Revelation 22 records a similar incident, where John again wanted to worship the angel who had showed him such marvels. Here the angel said again, “No, don’t worship me. I am a servant of God, just like you and your brothers the prophets, as well as all who obey what is written in this book. Worship only God!” (Rev 22:8–9 NLT). Had this angel been a “prophet of God” during his day of probation on some other planet in God’s universes? The angel said: “I am just like you and your brothers the prophets… I had to obey, just as you do.”
The prophet Daniel makes the following statement regarding God’s faithful children; “Those who are wise shall shine like the brightness of the firmament, and those who turn many to righteousness like the stars forever and ever” (Dan. 12:3). If the angels which visited men were shining beings, and God’s faithful servants will “shine forth as the sun in the kingdom of their Father” (Matt. 13:43), isn’t that evidence that mortals can become shining angels of God?
The Divine Plan
This earth is only one small part of God’s vast creation. And because the Bible tells us the “mercy of the Lord is from everlasting to everlasting on those who fear Him” (Ps. 103:17), we know that there have been beings somewhere in His vast creation on whom He has had mercy in the past (“from everlasting”) and on whom He will continue to pour out His mercy in the everlasting future. When we see the vastness of the heavens, can we think that our little earth was the first and only planet to be created, populated, and prepared for glory? The universe visible to the modern telescope contains countless billions of shining worlds (stars), many of which must be already inhabited with the higher level of life we call the angels—else where do they live? And does it seem incredulous that many more are in stages of development similar to our earth?

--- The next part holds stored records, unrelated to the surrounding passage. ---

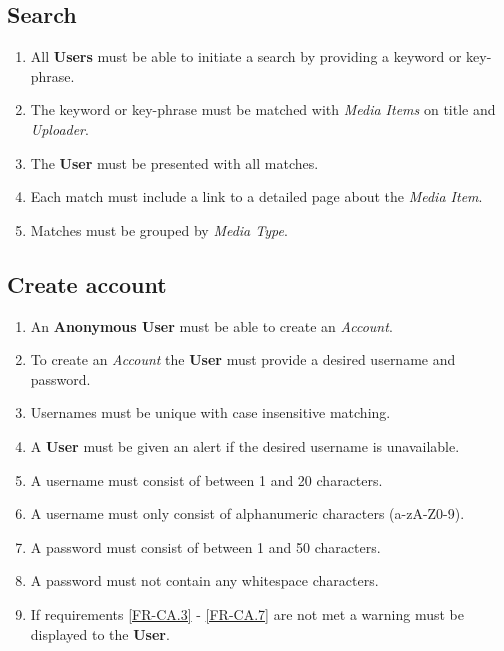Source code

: 

%

\subsection {Search}

\begin{enumerate}[label=FR-\twodigits*]

	\item All \textbf{Users} must be able to initiate a search by providing a keyword or key-phrase.
	\item The keyword or key-phrase must be matched with \textit{Media Items} on title and \textit{Uploader}.
	\item The \textbf{User} must be presented with all matches.
	\item Each match must include a link to a detailed page about the \textit{Media Item}.
	\item Matches must be grouped by \textit{Media Type}. 
\end{enumerate}	
			
\subsection{Create account}

\begin{enumerate}[label=FR-\twodigits*, resume]
	\item An \textbf{Anonymous User} must be able to create an \textit{Account}.
	\item To create an \textit{Account} the \textbf{User} must provide a desired username and password.
	\item Usernames must be unique with case insensitive matching. \label{FR-CA.3}
	\item A \textbf{User} must be given an alert if the desired username is unavailable.
	\item A username must consist of between 1 and 20 characters.
	\item A username must only consist of alphanumeric characters (a-zA-Z0-9).
	\item A password must consist of between 1 and 50 characters. 
	\label{FR-CA.6}
	\item A password must not contain any whitespace characters. \label{FR-CA.7}
	\item If requirements \ref{FR-CA.3} - \ref{FR-CA.7} are not met a warning must be displayed to the \textbf{User}.
\end{enumerate}
	
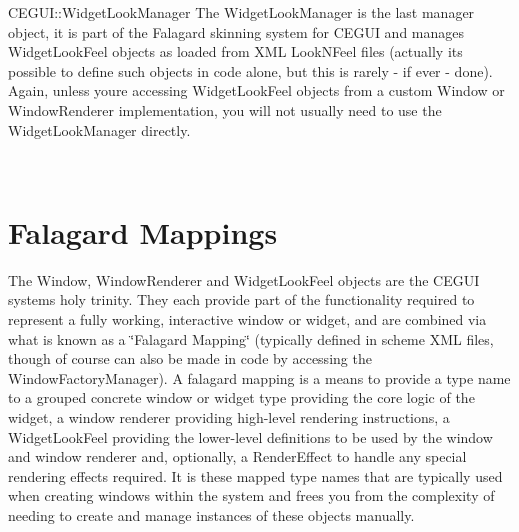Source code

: \begin{DoxyParagraph}{C\+E\+G\+UI\+::Widget\+Look\+Manager}
The Widget\+Look\+Manager is the last manager object, it is part of the Falagard skinning system for C\+E\+G\+UI and manages Widget\+Look\+Feel objects as loaded from X\+ML Look\+N\+Feel files (actually it\textquotesingle{}s possible to define such objects in code alone, but this is rarely -\/ if ever -\/ done). Again, unless you\textquotesingle{}re accessing Widget\+Look\+Feel objects from a custom Window or Window\+Renderer implementation, you will not usually need to use the Widget\+Look\+Manager directly.
\end{DoxyParagraph}
~\newline
 \hypertarget{arch_overview_arch_overview_falmaps}{}\section{Falagard Mappings}\label{arch_overview_arch_overview_falmaps}
The Window, Window\+Renderer and Widget\+Look\+Feel objects are the C\+E\+G\+UI system\textquotesingle{}s \textquotesingle{}holy trinity\textquotesingle{}. They each provide part of the functionality required to represent a fully working, interactive window or widget, and are combined via what is known as a \char`\"{}\+Falagard Mapping\char`\"{} (typically defined in scheme X\+ML files, though of course can also be made in code by accessing the Window\+Factory\+Manager). A falagard mapping is a means to provide a type name to a grouped concrete window or widget type providing the core logic of the widget, a window renderer providing high-\/level rendering instructions, a Widget\+Look\+Feel providing the lower-\/level definitions to be used by the window and window renderer and, optionally, a Render\+Effect to handle any special rendering effects required. It is these mapped type names that are typically used when creating windows within the system and frees you from the complexity of needing to create and manage instances of these objects manually. 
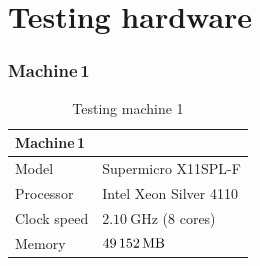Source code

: \documentclass[
  color, %
  table, %
  lof,   %
  lot,   %
]{fithesis3}
\begin{document}




\printbibliography[heading=bibintoc]


\appendix
\chapter{Testing hardware}
\label{hardware}

\addtolength{\textheight}{1.75in}
\addtolength{\topmargin}{-1in}
\subsection{Machine\,1}
\label{hw:1}
\begin{table}[!htb]
\centering
\begin{tabular}{|l|l|}
\hline
   \multicolumn{2}{|l|}{Machine\,1} \\ \hline %
    Model & Supermicro X11SPL-F\\
    \hline
    Processor & Intel Xeon Silver 4110  \\
    \hline
    Clock speed & $\SI{2.10}{\giga\hertz}$ (8 cores) \\
    \hline
    Memory & $\SI{49152}{\mega\byte}$ \\
    \hline
\end{tabular}
\caption{Testing machine 1}
\end{table}
\end{document}
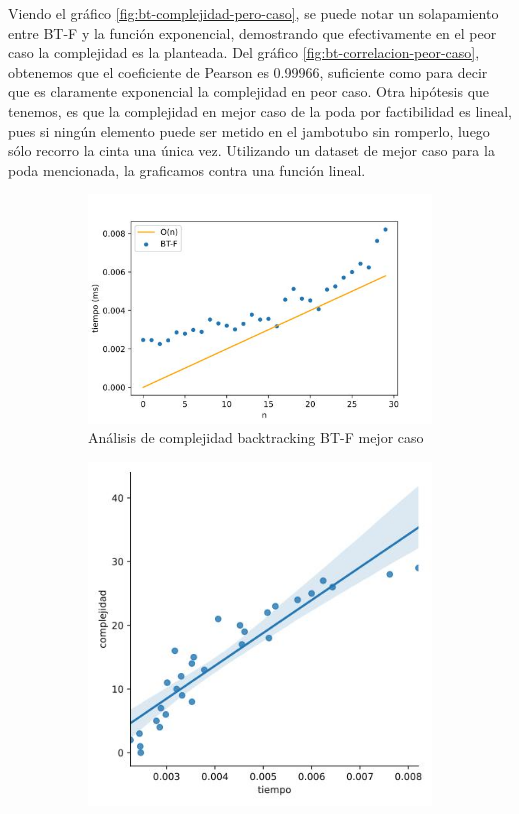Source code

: \documentclass[10pt,a4paper]{article}
\begin{document}
\newline
Viendo el gráfico \ref{fig:bt-complejidad-pero-caso}, se puede notar un solapamiento entre BT-F y la función exponencial, demostrando que efectivamente en el peor caso la complejidad es la planteada.
Del gráfico \ref{fig:bt-correlacion-peor-caso}, obtenemos que el coeficiente de Pearson es 0.99966, suficiente como para decir que es claramente exponencial la complejidad en peor caso.
Otra hipótesis que tenemos, es que la complejidad en mejor caso de la poda por factibilidad es lineal, pues si ningún elemento puede ser metido en el jambotubo sin romperlo, luego sólo recorro la cinta una única vez. Utilizando un dataset de mejor caso para la poda mencionada, la graficamos contra una función lineal.
\newline
\begin{figure}[h!]
\begin{subfigure}{0.4\linewidth}
	\centering
		\includegraphics[scale=0.30]{img/bt-complejidad-mejor-caso.jpg}
		\caption{Análisis de complejidad backtracking BT-F mejor caso}
		\label{fig:bt-complejidad-mejor-caso}
\end{subfigure}
\begin{subfigure}{0.4\linewidth}
	\centering
		\includegraphics[scale=0.30]{img/bt-correlacion-mejor-caso.jpg}

\end{subfigure}
\end{figure}
\end{document}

The Bible calls the God we serve, “the Lord God of hosts” over 200 times. He is not dwelling in holy isolation. Has he been sleeping through ages past and only recently awakened? or in keeping with His claims (Isa. 45:12; Neh. 9:6) He is constantly planning, fashioning, expanding and glorifying His creation. And when the time is right on any planet, God performs the great change to the worthy inhabitants, transforming them from the mortal level to the immortal—just as He has plans to do on this earth (Phil. 3:20–21; 1 Cor. 15:52–54). It is all according to our Creator’s “eternal purpose” (Eph. 3:11). It is His promise: “Truly as I live, all the earth shall be filled with the glory of the Lord” (Num. 14:21).
The Lord’s Prayer tells us that God has a finished creation where His will is fully done now: “Your kingdom come. Your will be done on earth as it is in heaven” (Matt. 6:10). We look forward to the time when God’s will shall be done just as fully on earth, when all its inhabitants will be made immortal like the angels of God, freed forever from the fear of sickness, accident, and death (Rev. 21:3–4). This change will come with Jesus Christ (1 John 3:2; 1 Pet. 5:4) when He returns to awaken His sleeping servants, to judge and reward them for what they have done, and to set up His worldwide Kingdom of righteousness and peace.